I recently had the pleasure of taking my first trip in a Zipcar, driving out to Western Massachusetts on an impromptu crusade to find some authentic candlepin bowling. It was marvelous. Four friends and I piled into a boxy Japanese sport utility vehicle and toted out down Interstate 90, chasing the sunset and looking for wholesome fun outside the city.
Surprisingly, the best part of the journey was the car sharing experience. For those who don’t know, Zipcar is a new model of privatized socialism with transportation, where members rent
automobiles by the hour or day so they can take little jaunts without the hassle of owning a car or paying for gas, insurance or maintenance. According to my Zipfriend, other members, known as ‘Zipsters,’ are the most considerate people in Boston. They have actual concern for the subsequent renter of ‘their’ car – they never leave trash and are terribly sorry when they are late. They understand the community and follow a very ‘Zen’ kindness of ‘you reap what you sow.’

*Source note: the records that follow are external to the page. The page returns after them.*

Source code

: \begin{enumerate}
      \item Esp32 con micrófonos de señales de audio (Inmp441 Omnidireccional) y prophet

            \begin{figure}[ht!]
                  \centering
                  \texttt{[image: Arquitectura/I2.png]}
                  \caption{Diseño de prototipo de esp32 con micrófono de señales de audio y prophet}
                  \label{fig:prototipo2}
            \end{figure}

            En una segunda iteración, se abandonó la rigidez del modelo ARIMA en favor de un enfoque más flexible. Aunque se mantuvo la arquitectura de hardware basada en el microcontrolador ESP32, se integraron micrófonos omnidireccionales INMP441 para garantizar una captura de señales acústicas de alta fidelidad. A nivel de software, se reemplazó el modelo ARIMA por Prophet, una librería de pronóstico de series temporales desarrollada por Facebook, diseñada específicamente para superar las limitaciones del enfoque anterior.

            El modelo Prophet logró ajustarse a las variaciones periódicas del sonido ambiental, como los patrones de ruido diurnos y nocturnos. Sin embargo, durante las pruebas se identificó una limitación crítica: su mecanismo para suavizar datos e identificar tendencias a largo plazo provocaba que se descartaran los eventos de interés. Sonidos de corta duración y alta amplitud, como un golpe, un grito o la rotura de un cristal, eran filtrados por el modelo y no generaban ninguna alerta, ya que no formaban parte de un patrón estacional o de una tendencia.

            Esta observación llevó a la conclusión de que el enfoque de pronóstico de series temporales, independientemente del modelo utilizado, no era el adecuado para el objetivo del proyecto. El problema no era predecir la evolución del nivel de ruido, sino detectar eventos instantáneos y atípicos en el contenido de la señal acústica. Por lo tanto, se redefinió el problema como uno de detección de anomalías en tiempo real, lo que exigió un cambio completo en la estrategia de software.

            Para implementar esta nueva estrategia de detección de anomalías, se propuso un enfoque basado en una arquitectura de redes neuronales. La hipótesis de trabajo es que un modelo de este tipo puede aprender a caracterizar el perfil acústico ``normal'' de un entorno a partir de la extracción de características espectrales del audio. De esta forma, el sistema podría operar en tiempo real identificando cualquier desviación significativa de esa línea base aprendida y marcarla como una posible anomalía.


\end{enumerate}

What strikes me is how easily Zipsters have accepted the concept of shared property. When I think of Americans in automobiles, I view possessive, isolated people who are only concerned about their personal little bubble of existence speeding down the freeway. Zipcar counters this concept of property; sure it’s yours for a few hours, but once dropped off, it goes back into the pool for everyone to use. And ironically, having communal cars available to the masses reinforces the sense of independence inherent in driving. There’s freedom in our highways, and with car sharing that freedom is distributed to everyone.
Now, I see a similar freedom with urban bicycle share programs, which Boston is priming itself to receive in the next few years. Following examples set by Washington, D.C. and Paris, Boston will see stations of bikes outside T stops and at universities and museums, available to anyone who wants to cycle to his or her destination. Office workers can arrive at North Station, hop a bike and make it to work in no time and at little cost. It’ll free up transportation for the anti-car, creating mobility without congestion and promoting public health.
This will go a long way in opening all cross sections of society to bikes. Not just for hipsters on fixed gears or commuters in reflective, rain-retardant clothing, Boston should be filled with daily errand runners, elderly recreational riders and even students on rented bikes. This’ll also boost tourism, when, on sunny days, out-of-towners can bike the Freedom Trail, visit the Museum of Fine Arts and still make their dinner reservations on time. It’ll feel like a bike-friendly city, as in ‘Well, it’s a city bike, so the city must want me to use it.’
As I see it, the problem is that we are conditioned to be possessive, especially of our streets. Zipcar, which was founded in Cambridge, has taken 10 years to become this successful, so I am patient and hopeful of other innovative changes that will let us know it’s OK to share our rides.